ASSIGNED TASK. All of the data must be output exactly, with every picture left out.

════════════════════

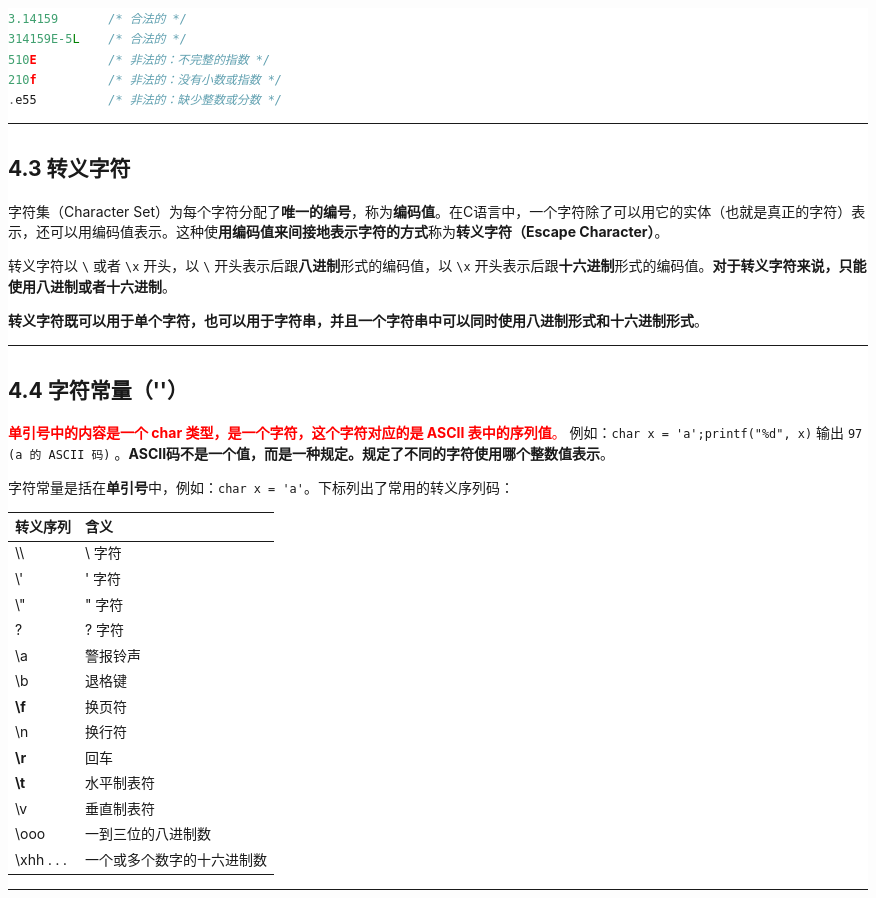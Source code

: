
 ```c
3.14159       /* 合法的 */
314159E-5L    /* 合法的 */
510E          /* 非法的：不完整的指数 */
210f          /* 非法的：没有小数或指数 */
.e55          /* 非法的：缺少整数或分数 */
```

---

## 4.3 转义字符

字符集（Character Set）为每个字符分配了**唯一的编号**，称为**编码值**。在C语言中，一个字符除了可以用它的实体（也就是真正的字符）表示，还可以用编码值表示。这种使**用编码值来间接地表示字符的方式**称为**转义字符（Escape Character）**。

转义字符以 `\` 或者 `\x` 开头，以 `\` 开头表示后跟**八进制**形式的编码值，以 `\x` 开头表示后跟**十六进制**形式的编码值。**对于转义字符来说，只能使用八进制或者十六进制**。

**转义字符既可以用于单个字符，也可以用于字符串，并且一个字符串中可以同时使用八进制形式和十六进制形式**。

---

## 4.4 字符常量（''）

<font color=red>**单引号中的内容是一个 char 类型，是一个字符，这个字符对应的是 ASCII 表中的序列值**。</font> 例如：`char x = 'a';printf("%d", x)` 输出 `97(a 的 ASCII 码)` 。**ASCII码不是一个值，而是一种规定。规定了不同的字符使用哪个整数值表示**。

字符常量是括在**单引号**中，例如：`char x = 'a'`。下标列出了常用的转义序列码：

| 转义序列   | 含义                       |
| :--------- | :------------------------- |
| \\\        | \ 字符                     |
| \\'        | ' 字符                     |
| \\"        | " 字符                     |
| \?         | ? 字符                     |
| \a         | 警报铃声                   |
| \b         | 退格键                     |
| **\f**     | 换页符                     |
| \n         | 换行符                     |
| **\r**     | 回车                       |
| **\t**     | 水平制表符                 |
| \v         | 垂直制表符                 |
| \ooo       | 一到三位的八进制数         |
| \xhh . . . | 一个或多个数字的十六进制数 |

---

════════════════════

TASK SOLUTION.
Source code

:
 ```c
3.14159       /* 合法的 */
314159E-5L    /* 合法的 */
510E          /* 非法的：不完整的指数 */
210f          /* 非法的：没有小数或指数 */
.e55          /* 非法的：缺少整数或分数 */
```

---

## 4.3 转义字符

字符集（Character Set）为每个字符分配了**唯一的编号**，称为**编码值**。在C语言中，一个字符除了可以用它的实体（也就是真正的字符）表示，还可以用编码值表示。这种使**用编码值来间接地表示字符的方式**称为**转义字符（Escape Character）**。

转义字符以 `\` 或者 `\x` 开头，以 `\` 开头表示后跟**八进制**形式的编码值，以 `\x` 开头表示后跟**十六进制**形式的编码值。**对于转义字符来说，只能使用八进制或者十六进制**。

**转义字符既可以用于单个字符，也可以用于字符串，并且一个字符串中可以同时使用八进制形式和十六进制形式**。

---

## 4.4 字符常量（''）

<font color=red>**单引号中的内容是一个 char 类型，是一个字符，这个字符对应的是 ASCII 表中的序列值**。</font> 例如：`char x = 'a';printf("%d", x)` 输出 `97(a 的 ASCII 码)` 。**ASCII码不是一个值，而是一种规定。规定了不同的字符使用哪个整数值表示**。

字符常量是括在**单引号**中，例如：`char x = 'a'`。下标列出了常用的转义序列码：

| 转义序列   | 含义                       |
| :--------- | :------------------------- |
| \\\        | \ 字符                     |
| \\'        | ' 字符                     |
| \\"        | " 字符                     |
| \?         | ? 字符                     |
| \a         | 警报铃声                   |
| \b         | 退格键                     |
| **\f**     | 换页符                     |
| \n         | 换行符                     |
| **\r**     | 回车                       |
| **\t**     | 水平制表符                 |
| \v         | 垂直制表符                 |
| \ooo       | 一到三位的八进制数         |
| \xhh . . . | 一个或多个数字的十六进制数 |

---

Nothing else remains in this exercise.